Frank_ The Voice - James Kaplan [10]
When the Observer’s editor saw Frankie at the dead kid’s desk, he quite reasonably asked him what he was doing there. Frankie responded that Mr. Garrick had given him the job. The editor asked Mr. Garrick if this was the case. Garrick said it was not. The editor told Frank Garrick to let Sinatra go. More likely—with what one knows of editors, and the time and the territory—he told him to let the lying little son of a bitch go.
Garrick regretfully informed his godson that he, Frankie, had put him in an untenable position, and that it would be impossible for him, Frankie, to stay in the Observer’s employ.
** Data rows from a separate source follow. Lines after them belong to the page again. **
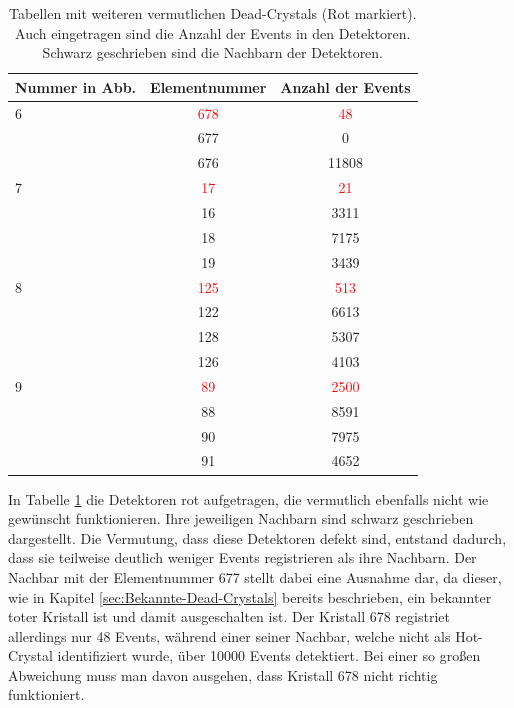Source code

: \documentclass[a4paper,11pt,oneside,final,german,openbib,pdftex]{scrbook}
\begin{document}
{\begin{table}[h!]
\begin{center}
 \begin{tabular}{|l|c|c|}
 
 	\hline
 	Nummer in Abb. & Elementnummer&Anzahl der Events \\
	 \hline
 	\hline
 	6& \textcolor{red}{678} &\textcolor{red}{48} \\
 	\cline{2-3} 
 	 & 677&0 \\
 	\cline{2-3}
 	 & 676& 11808\\ 
 	
 	\hline
 	\hline
 	7& \textcolor{red}{17} &\textcolor{red}{21} \\
 	\cline{2-3}
 	& 16 & 3311\\
 	\cline{2-3}
 	& 18& 7175 \\
 	\cline{2-3}
 	 & 19& 3439 \\
 	\hline
 	\hline
 	
 	8 & \textcolor{red}{125} &\textcolor{red}{513} \\
 	\cline{2-3}
 	
 	 & 122& 6613\\
 	\cline{2-3}
 	 & 128 & 5307 \\
 	\cline{2-3}
 	& 126 & 4103 \\
 	\hline
 	\hline
 	
 	9 & \textcolor{red}{89}& \textcolor{red}{2500}\\
 	\cline{2-3}
 	& 88& 8591\\
 	\cline{2-3}
 	&90&7975 \\
 	\cline{2-3}
 	&91&4652 \\
 	\hline
 	
 	
 	\end{tabular}
 \caption[Vermutete Dead-Crystals und ihre Nachbarn mit Anzahl ihrer Events]{Tabellen mit weiteren vermutlichen Dead-Crystals (Rot markiert). Auch eingetragen sind die Anzahl der Events in den Detektoren. Schwarz geschrieben sind die Nachbarn der Detektoren.}
\label{tab:Vermutete-Dead-Crystals} 
\end{center}
 \end{table}
 
 In Tabelle \ref{tab:Vermutete-Dead-Crystals} die Detektoren rot aufgetragen, die vermutlich ebenfalls nicht wie gew\"unscht funktionieren. Ihre jeweiligen Nachbarn sind schwarz geschrieben dargestellt. Die Vermutung, dass diese Detektoren defekt sind, entstand dadurch, dass sie teilweise deutlich weniger Events registrieren als ihre Nachbarn. Der Nachbar mit der Elementnummer 677 stellt dabei eine Ausnahme dar, da dieser, wie in Kapitel \ref{sec:Bekannte-Dead-Crystals} bereits beschrieben, ein bekannter toter Kristall ist und damit ausgeschalten ist. Der Kristall 678 registriet allerdings nur 48 Events, w\"ahrend einer seiner Nachbar, welche nicht als Hot-Crystal identifiziert wurde, \"uber 10000 Events detektiert. Bei einer so gro{\ss}en Abweichung muss man davon ausgehen, dass Kristall 678 nicht richtig funktioniert.  
 
}
\end{document}
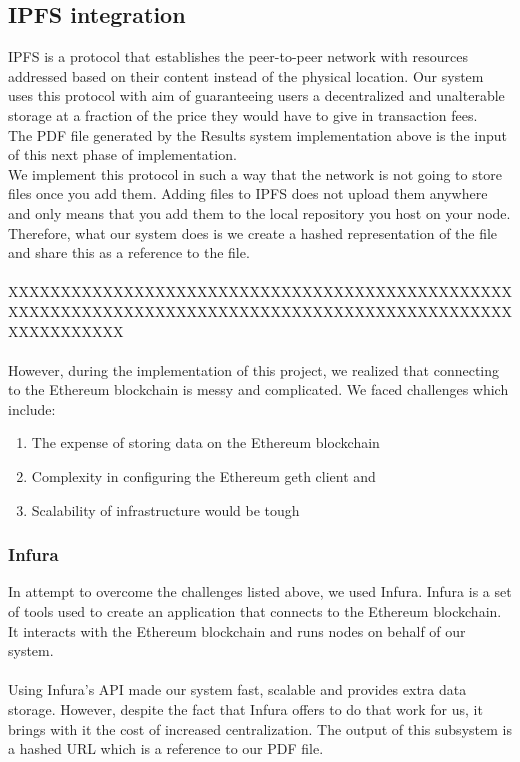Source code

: \subsection{IPFS integration}
IPFS is a protocol that establishes the peer-to-peer network with resources addressed based on their content instead of the physical location. Our system uses this protocol with aim of guaranteeing users a decentralized and unalterable storage at a fraction of the price they  would have to give in transaction fees.\\
The PDF file generated by the Results system implementation above is the input of this next phase of implementation.\\
We implement this protocol in such a way that the network is not going to store files once you add them. Adding files to IPFS does not upload them anywhere and only means that you add them to the local repository you host on your node. Therefore, what our system does is we create a hashed representation of the file and share this as a reference to the file.\\\\
XXXXXXXXXXXXXXXXXXXXXXXXXXXXXXXXXXXXXXXXXXXXXXXXXXXXXXXXXXXXXXXXXXXXXXXXXXXXXXXXXXXXXXXXXXXXXXXXXXXXXXXXXXX
\\\\
However, during the implementation of this project, we realized that connecting to the Ethereum blockchain is messy and complicated. We faced challenges which include:
\begin{enumerate}
\item The expense of storing data on the Ethereum blockchain
\item Complexity in configuring the Ethereum geth client and
\item Scalability of infrastructure would be tough
\end{enumerate}
\subsubsection{Infura}
In attempt to overcome the challenges listed above, we used Infura. Infura is a set of tools used to create an application that connects to the Ethereum blockchain. It interacts with the Ethereum blockchain and runs nodes on behalf of our system.\\\\
Using Infura's API made our system fast, scalable and provides extra data storage. However, despite the fact that Infura offers to do that work for us, it brings with it the cost of increased centralization.
The output of this subsystem is a hashed  URL which is a reference to our PDF file.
Whereupon Frankie lost it.
Screaming, red faced, veins pounding, he cursed out his godfather, dredging up every scrap of gutter talk he’d learned on the sidewalks of Hoboken. A sixteen-year-old high-school dropout cursing out a grown man, a figure of benevolence and authority: the man who had given him his name.
“Like Dolly, he resented authority in any guise—especially when he knew he was wrong,” Sinatra’s daughter Tina wrote. “The more you yanked him by the neck, the less he liked it, and the more he’d dig in his heels.”
The Garrick episode has a whiff of sulfur about it. It speaks of the Old World spirit—the true, violent spirit—of vendetta. But even worse: if true—and there’s no reason to suppose it isn’t, since both Garrick and, later, his widow recalled the incident—it says not-so-good things about the teenage Sinatra. Does this make him a tougher customer than we’d first suspected?
Probably not. For all Sinatra’s claims that he’d run with a rough crowd, carried around a length of lead pipe, and so on—not to mention his stories about Marty teaching him to fight—there are too many accounts from Hoboken contemporaries that portray him as a natty little weakling who couldn’t punch his way out of a paper bag, who tried desperately to bribe bigger, tougher boys to be his friends. An old photograph in Nancy Sinatra’s second book about her father, Frank Sinatra: An American Legend, shows Frankie, aged about twelve, looking rather timid as he stands on the sidewalk with his big, expensive bicycle. He’s wearing a newsboy cap, beautifully pressed trousers, and a jacket marked “TURKS.” “Frank, sporting the T-shirt of his street gang, the Turks,” Ms. S.’s caption reads. “Just like they do today, street gangs protected their territory.”
But it turns out the gang wasn’t a gang at all: it was an after-school club called the Turk’s Palace. The Turks had secret handshakes, they played a little baseball, they wore flashy orange and black jackets with a half-moon and dagger on the back.5 And Dolly was the one who bought the jackets, thus ensuring that Frank would be the club’s manager and the baseball team’s pitcher. Which makes it hard to credit the idea that the Fauntleroy of Park Avenue had suddenly turned into a hard guy as he entered adolescence.
Instead, what we see is a type: the overaggressive, loud-talking bantamweight who snarls to hide his terrors. Sinatra’s explosion shows a ferocious sense of entitlement, built on a foundation of sand. (It also shows a deep fear of his mother, and how she might feel about his losing his job.) Frankie had to have known that he was in the wrong, and the resulting self-dislike would have stoked his tantrum. He then would have felt furious at himself for losing his temper, and further furious at Frank Garrick for making him lose his temper. A nuclear chain reaction.
There would be many such exhibitions in Sinatra’s life.